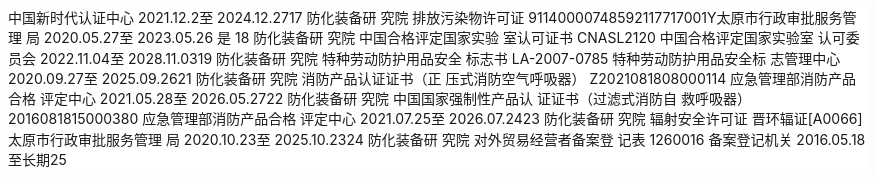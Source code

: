 中国新时代认证中心
2021.12.2至
2024.12.2717
防化装备研
究院
排放污染物许可证
91140000748592117717001Y太原市行政审批服务管理
局
2020.05.27至
2023.05.26
是
18
防化装备研
究院
中国合格评定国家实验
室认可证书
CNASL2120
中国合格评定国家实验室
认可委员会
2022.11.04至
2028.11.0319
防化装备研
究院
特种劳动防护用品安全
标志书
LA-2007-0785
特种劳动防护用品安全标
志管理中心
2020.09.27至
2025.09.2621
防化装备研
究院
消防产品认证证书（正
压式消防空气呼吸器）
Z2021081808000114
应急管理部消防产品合格
评定中心
2021.05.28至
2026.05.2722
防化装备研
究院
中国国家强制性产品认
证证书（过滤式消防自
救呼吸器）
2016081815000380
应急管理部消防产品合格
评定中心
2021.07.25至
2026.07.2423
防化装备研
究院
辐射安全许可证
晋环辐证[A0066]
太原市行政审批服务管理
局
2020.10.23至
2025.10.2324
防化装备研
究院
对外贸易经营者备案登
记表
1260016
备案登记机关
2016.05.18至长期25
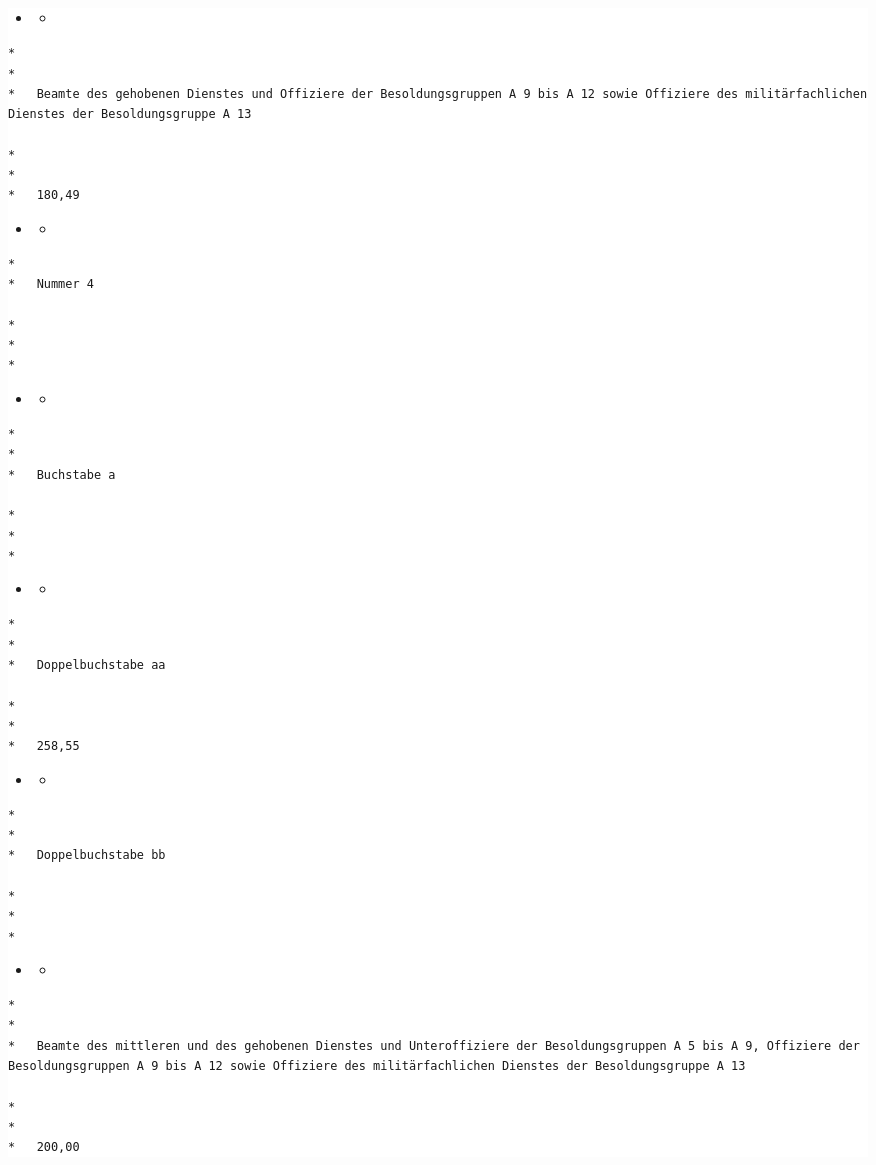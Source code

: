 
*    *
    *
    *
    *   Beamte des gehobenen Dienstes und Offiziere der Besoldungsgruppen A 9 bis A 12 sowie Offiziere des militärfachlichen Dienstes der Besoldungsgruppe A 13

    *
    *
    *   180,49


*    *
    *
    *   Nummer 4

    *
    *
    *

*    *
    *
    *
    *   Buchstabe a

    *
    *
    *

*    *
    *
    *
    *   Doppelbuchstabe aa

    *
    *
    *   258,55


*    *
    *
    *
    *   Doppelbuchstabe bb

    *
    *
    *

*    *
    *
    *
    *   Beamte des mittleren und des gehobenen Dienstes und Unteroffiziere der Besoldungsgruppen A 5 bis A 9, Offiziere der Besoldungsgruppen A 9 bis A 12 sowie Offiziere des militärfachlichen Dienstes der Besoldungsgruppe A 13

    *
    *
    *   200,00
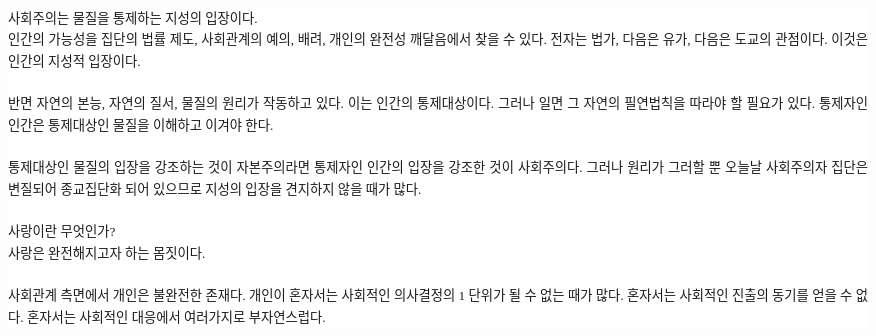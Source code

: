 <P style="TEXT-ALIGN: justify; LINE-HEIGHT: 160%; TEXT-INDENT: 0px; MARGIN: 0px; FONT-FAMILY: '바탕'; FONT-SIZE: 10pt">
  사회주의는 물질을 통제하는 지성의 입장이다.
</P>

<P style="TEXT-ALIGN: justify; LINE-HEIGHT: 160%; TEXT-INDENT: 0px; MARGIN: 0px; FONT-FAMILY: '바탕'; FONT-SIZE: 10pt">
  인간의 가능성을 집단의 법률 제도, 사회관계의 예의, 배려, 개인의 완전성 깨달음에서 찾을 수 있다. 전자는 법가, 다음은 유가, 다음은 도교의 관점이다. 이것은 인간의 지성적 입장이다.
</P>

<P style="TEXT-ALIGN: justify; LINE-HEIGHT: 160%; TEXT-INDENT: 0px; MARGIN: 0px; FONT-FAMILY: '바탕'; FONT-SIZE: 10pt">
  <BR />
</P>

<P style="TEXT-ALIGN: justify; LINE-HEIGHT: 160%; TEXT-INDENT: 0px; MARGIN: 0px; FONT-FAMILY: '바탕'; FONT-SIZE: 10pt">
  반면 자연의 본능, 자연의 질서, 물질의 원리가 작동하고 있다. 이는 인간의 통제대상이다. 그러나 일면 그 자연의 필연법칙을 따라야 할 필요가 있다. 통제자인 인간은 통제대상인 물질을 이해하고 이겨야 한다.
</P>

<P style="TEXT-ALIGN: justify; LINE-HEIGHT: 160%; TEXT-INDENT: 0px; MARGIN: 0px; FONT-FAMILY: '바탕'; FONT-SIZE: 10pt">
  <BR />
</P>

<P style="TEXT-ALIGN: justify; LINE-HEIGHT: 160%; TEXT-INDENT: 0px; MARGIN: 0px; FONT-FAMILY: '바탕'; FONT-SIZE: 10pt">
  통제대상인 물질의 입장을 강조하는 것이 자본주의라면 통제자인 인간의 입장을 강조한 것이 사회주의다. 그러나 원리가 그러할 뿐 오늘날 사회주의자 집단은 변질되어 종교집단화 되어 있으므로 지성의 입장을 견지하지 않을 때가 많다.
</P>

<P style="TEXT-ALIGN: justify; LINE-HEIGHT: 160%; TEXT-INDENT: 0px; MARGIN: 0px; FONT-FAMILY: '바탕'; FONT-SIZE: 10pt">
  <BR />
</P>

<P style="TEXT-ALIGN: justify; LINE-HEIGHT: 160%; TEXT-INDENT: 0px; MARGIN: 0px; FONT-FAMILY: '바탕'; FONT-SIZE: 10pt">
  사랑이란 무엇인가?
</P>

<P style="TEXT-ALIGN: justify; LINE-HEIGHT: 160%; TEXT-INDENT: 0px; MARGIN: 0px; FONT-FAMILY: '바탕'; FONT-SIZE: 10pt">
  사랑은 완전해지고자 하는 몸짓이다.
</P>

<P style="TEXT-ALIGN: justify; LINE-HEIGHT: 160%; TEXT-INDENT: 0px; MARGIN: 0px; FONT-FAMILY: '바탕'; FONT-SIZE: 10pt">
  <BR />
</P>

<P style="TEXT-ALIGN: justify; LINE-HEIGHT: 160%; TEXT-INDENT: 0px; MARGIN: 0px; FONT-FAMILY: '바탕'; FONT-SIZE: 10pt">
  사회관계 측면에서 개인은 불완전한 존재다. 개인이 혼자서는 사회적인 의사결정의 1 단위가 될 수 없는 때가 많다. 혼자서는 사회적인 진출의 동기를 얻을 수 없다. 혼자서는 사회적인 대응에서 여러가지로 부자연스럽다.
</P>
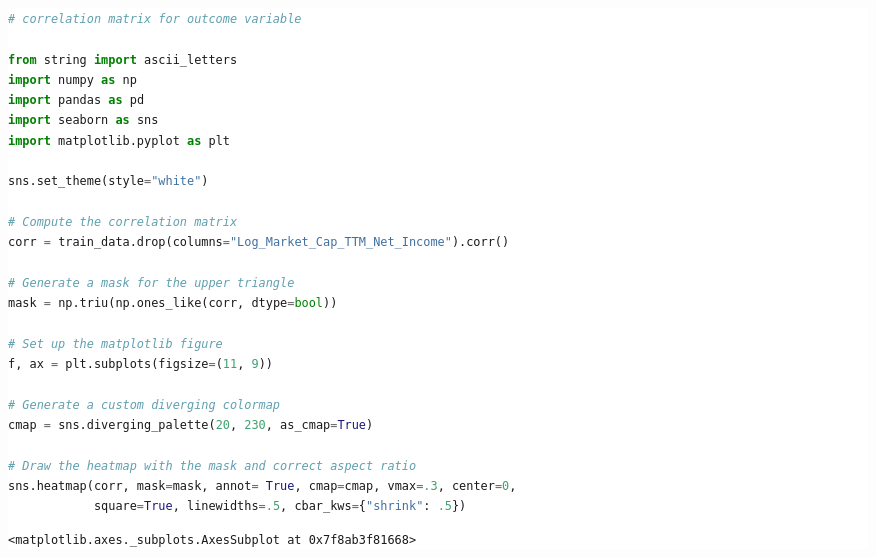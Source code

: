 
```python
# correlation matrix for outcome variable

from string import ascii_letters
import numpy as np
import pandas as pd
import seaborn as sns
import matplotlib.pyplot as plt

sns.set_theme(style="white")

# Compute the correlation matrix
corr = train_data.drop(columns="Log_Market_Cap_TTM_Net_Income").corr()

# Generate a mask for the upper triangle
mask = np.triu(np.ones_like(corr, dtype=bool))

# Set up the matplotlib figure
f, ax = plt.subplots(figsize=(11, 9))

# Generate a custom diverging colormap
cmap = sns.diverging_palette(20, 230, as_cmap=True)

# Draw the heatmap with the mask and correct aspect ratio
sns.heatmap(corr, mask=mask, annot= True, cmap=cmap, vmax=.3, center=0,
            square=True, linewidths=.5, cbar_kws={"shrink": .5})
```




    <matplotlib.axes._subplots.AxesSubplot at 0x7f8ab3f81668>




    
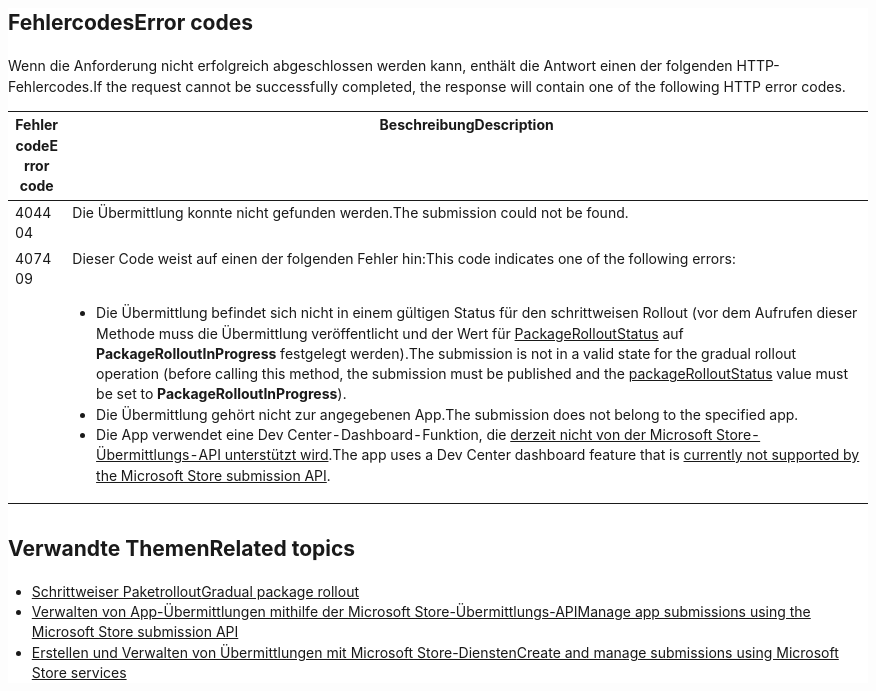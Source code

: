 ## <a name="error-codes"></a><span data-ttu-id="f3be2-157">Fehlercodes</span><span class="sxs-lookup"><span data-stu-id="f3be2-157">Error codes</span></span>

<span data-ttu-id="f3be2-158">Wenn die Anforderung nicht erfolgreich abgeschlossen werden kann, enthält die Antwort einen der folgenden HTTP-Fehlercodes.</span><span class="sxs-lookup"><span data-stu-id="f3be2-158">If the request cannot be successfully completed, the response will contain one of the following HTTP error codes.</span></span>

| <span data-ttu-id="f3be2-159">Fehlercode</span><span class="sxs-lookup"><span data-stu-id="f3be2-159">Error code</span></span> |  <span data-ttu-id="f3be2-160">Beschreibung</span><span class="sxs-lookup"><span data-stu-id="f3be2-160">Description</span></span>   |
|--------|------------------|
| <span data-ttu-id="f3be2-161">404</span><span class="sxs-lookup"><span data-stu-id="f3be2-161">404</span></span>  | <span data-ttu-id="f3be2-162">Die Übermittlung konnte nicht gefunden werden.</span><span class="sxs-lookup"><span data-stu-id="f3be2-162">The submission could not be found.</span></span> |
| <span data-ttu-id="f3be2-163">407</span><span class="sxs-lookup"><span data-stu-id="f3be2-163">409</span></span>  | <span data-ttu-id="f3be2-164">Dieser Code weist auf einen der folgenden Fehler hin:</span><span class="sxs-lookup"><span data-stu-id="f3be2-164">This code indicates one of the following errors:</span></span><br/><br/><ul><li><span data-ttu-id="f3be2-165">Die Übermittlung befindet sich nicht in einem gültigen Status für den schrittweisen Rollout (vor dem Aufrufen dieser Methode muss die Übermittlung veröffentlicht und der Wert für [PackageRolloutStatus](manage-app-submissions.md#package-rollout-object) auf **PackageRolloutInProgress** festgelegt werden).</span><span class="sxs-lookup"><span data-stu-id="f3be2-165">The submission is not in a valid state for the gradual rollout operation (before calling this method, the submission must be published and the [packageRolloutStatus](manage-app-submissions.md#package-rollout-object) value must be set to **PackageRolloutInProgress**).</span></span></li><li><span data-ttu-id="f3be2-166">Die Übermittlung gehört nicht zur angegebenen App.</span><span class="sxs-lookup"><span data-stu-id="f3be2-166">The submission does not belong to the specified app.</span></span></li><li><span data-ttu-id="f3be2-167">Die App verwendet eine Dev Center-Dashboard-Funktion, die [derzeit nicht von der Microsoft Store-Übermittlungs-API unterstützt wird](create-and-manage-submissions-using-windows-store-services.md#not_supported).</span><span class="sxs-lookup"><span data-stu-id="f3be2-167">The app uses a Dev Center dashboard feature that is [currently not supported by the Microsoft Store submission API](create-and-manage-submissions-using-windows-store-services.md#not_supported).</span></span></li></ul> |   


## <a name="related-topics"></a><span data-ttu-id="f3be2-168">Verwandte Themen</span><span class="sxs-lookup"><span data-stu-id="f3be2-168">Related topics</span></span>

* [<span data-ttu-id="f3be2-169">Schrittweiser Paketrollout</span><span class="sxs-lookup"><span data-stu-id="f3be2-169">Gradual package rollout</span></span>](../publish/gradual-package-rollout.md)
* [<span data-ttu-id="f3be2-170">Verwalten von App-Übermittlungen mithilfe der Microsoft Store-Übermittlungs-API</span><span class="sxs-lookup"><span data-stu-id="f3be2-170">Manage app submissions using the Microsoft Store submission API</span></span>](manage-app-submissions.md)
* [<span data-ttu-id="f3be2-171">Erstellen und Verwalten von Übermittlungen mit Microsoft Store-Diensten</span><span class="sxs-lookup"><span data-stu-id="f3be2-171">Create and manage submissions using Microsoft Store services</span></span>](create-and-manage-submissions-using-windows-store-services.md)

══════════

WHAT IS REQUIRED: Go line by line through the material above and return each one that includes "sowie".

RESULT OF THIS TASK:
    *   Beamte des gehobenen Dienstes und Offiziere der Besoldungsgruppen A 9 bis A 12 sowie Offiziere des militärfachlichen Dienstes der Besoldungsgruppe A 13
    *   Beamte des mittleren und des gehobenen Dienstes und Unteroffiziere der Besoldungsgruppen A 5 bis A 9, Offiziere der Besoldungsgruppen A 9 bis A 12 sowie Offiziere des militärfachlichen Dienstes der Besoldungsgruppe A 13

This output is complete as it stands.